AI & Developer Tools

AI API Cost Calculator

Estimate what your LLM usage will cost across OpenAI (GPT), Anthropic (Claude), and Google (Gemini) — and compare every major model side by side. Pricing last updated July 2026.

Rule of thumb: 1,000 tokens ≈ 750 English words. A typical chat message is 50–300 tokens; a long document can be 10,000+.

Full pricing comparison (per 1 million tokens)

Sorted from cheapest to most expensive output. "Blended $/1K requests" uses your inputs above once you press Calculate.

ModelProviderInput $/1MOutput $/1MCost / 1,000 requests

Prices are standard-tier, short-context list prices as of July 2026 and change often — always confirm on the provider's official pricing page before committing. Batch processing (up to 50% off) and prompt caching (up to 90% off repeated input) can substantially lower real-world costs.

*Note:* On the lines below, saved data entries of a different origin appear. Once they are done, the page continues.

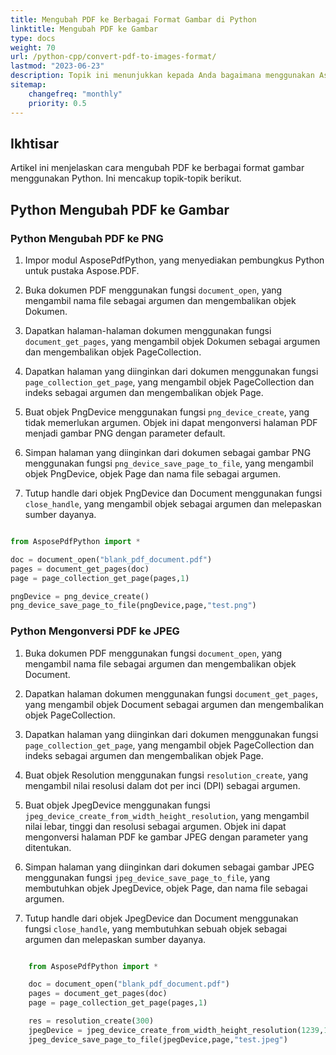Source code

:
 ```yaml
---
title: Mengubah PDF ke Berbagai Format Gambar di Python
linktitle: Mengubah PDF ke Gambar
type: docs
weight: 70
url: /python-cpp/convert-pdf-to-images-format/
lastmod: "2023-06-23"
description: Topik ini menunjukkan kepada Anda bagaimana menggunakan Aspose.PDF untuk Python untuk mengubah PDF ke berbagai format gambar seperti TIFF, BMP, EMF, JPEG, PNG, GIF, SVG dengan beberapa baris kode.
sitemap:
    changefreq: "monthly"
    priority: 0.5
---
```


## Ikhtisar

Artikel ini menjelaskan cara mengubah PDF ke berbagai format gambar menggunakan Python. Ini mencakup topik-topik berikut.

## Python Mengubah PDF ke Gambar

### Python Mengubah PDF ke PNG

1. Impor modul AsposePdfPython, yang menyediakan pembungkus Python untuk pustaka Aspose.PDF.
2. Buka dokumen PDF menggunakan fungsi `document_open`, yang mengambil nama file sebagai argumen dan mengembalikan objek Dokumen.
3. Dapatkan halaman-halaman dokumen menggunakan fungsi `document_get_pages`, yang mengambil objek Dokumen sebagai argumen dan mengembalikan objek PageCollection.

1. Dapatkan halaman yang diinginkan dari dokumen menggunakan fungsi `page_collection_get_page`, yang mengambil objek PageCollection dan indeks sebagai argumen dan mengembalikan objek Page.
1. Buat objek PngDevice menggunakan fungsi `png_device_create`, yang tidak memerlukan argumen. Objek ini dapat mengonversi halaman PDF menjadi gambar PNG dengan parameter default.
1. Simpan halaman yang diinginkan dari dokumen sebagai gambar PNG menggunakan fungsi `png_device_save_page_to_file`, yang mengambil objek PngDevice, objek Page dan nama file sebagai argumen.
1. Tutup handle dari objek PngDevice dan Document menggunakan fungsi `close_handle`, yang mengambil objek sebagai argumen dan melepaskan sumber dayanya.

```python

from AsposePdfPython import *

doc = document_open("blank_pdf_document.pdf")
pages = document_get_pages(doc)
page = page_collection_get_page(pages,1)

pngDevice = png_device_create()
png_device_save_page_to_file(pngDevice,page,"test.png")

```

### Python Mengonversi PDF ke JPEG

1. Buka dokumen PDF menggunakan fungsi `document_open`, yang mengambil nama file sebagai argumen dan mengembalikan objek Document.
1. Dapatkan halaman dokumen menggunakan fungsi `document_get_pages`, yang mengambil objek Document sebagai argumen dan mengembalikan objek PageCollection.
1. Dapatkan halaman yang diinginkan dari dokumen menggunakan fungsi `page_collection_get_page`, yang mengambil objek PageCollection dan indeks sebagai argumen dan mengembalikan objek Page.
1. Buat objek Resolution menggunakan fungsi `resolution_create`, yang mengambil nilai resolusi dalam dot per inci (DPI) sebagai argumen.
1. Buat objek JpegDevice menggunakan fungsi `jpeg_device_create_from_width_height_resolution`, yang mengambil nilai lebar, tinggi dan resolusi sebagai argumen. Objek ini dapat mengonversi halaman PDF ke gambar JPEG dengan parameter yang ditentukan.

1. Simpan halaman yang diinginkan dari dokumen sebagai gambar JPEG menggunakan fungsi `jpeg_device_save_page_to_file`, yang membutuhkan objek JpegDevice, objek Page, dan nama file sebagai argumen.
1. Tutup handle dari objek JpegDevice dan Document menggunakan fungsi `close_handle`, yang membutuhkan sebuah objek sebagai argumen dan melepaskan sumber dayanya.

```python

    from AsposePdfPython import *

    doc = document_open("blank_pdf_document.pdf")
    pages = document_get_pages(doc)
    page = page_collection_get_page(pages,1)

    res = resolution_create(300)
    jpegDevice = jpeg_device_create_from_width_height_resolution(1239,1754,res)
    jpeg_device_save_page_to_file(jpegDevice,page,"test.jpeg")
```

Want details on one model? See the per-model breakdowns in our AI pricing directory.

How LLM API pricing works

Every major AI provider bills the same way: you pay per token, with separate rates for input (what you send — your prompt, documents, conversation history) and output (what the model writes back). Output tokens typically cost 3–6× more than input tokens.

A token is roughly ¾ of an English word. "The quick brown fox" is 4 tokens; this paragraph is about 60. Code, non-English languages, and unusual formatting usually consume more tokens per word.

Three ways to cut your AI bill

  1. Prompt caching. If every request repeats the same long system prompt or document, providers charge cached input at ~10% of the normal rate. For agents and RAG apps this is often the single biggest saving.
  2. Batch processing. Work that can wait up to 24 hours (classification, embeddings, bulk generation) gets ~50% off at OpenAI, Anthropic, and Google.
  3. Model routing. Don't send every request to a flagship model. Route simple tasks (classification, extraction, short answers) to a budget model like Gemini 2.5 Flash-Lite or GPT-5.4 Nano — often 25–100× cheaper per token than flagships.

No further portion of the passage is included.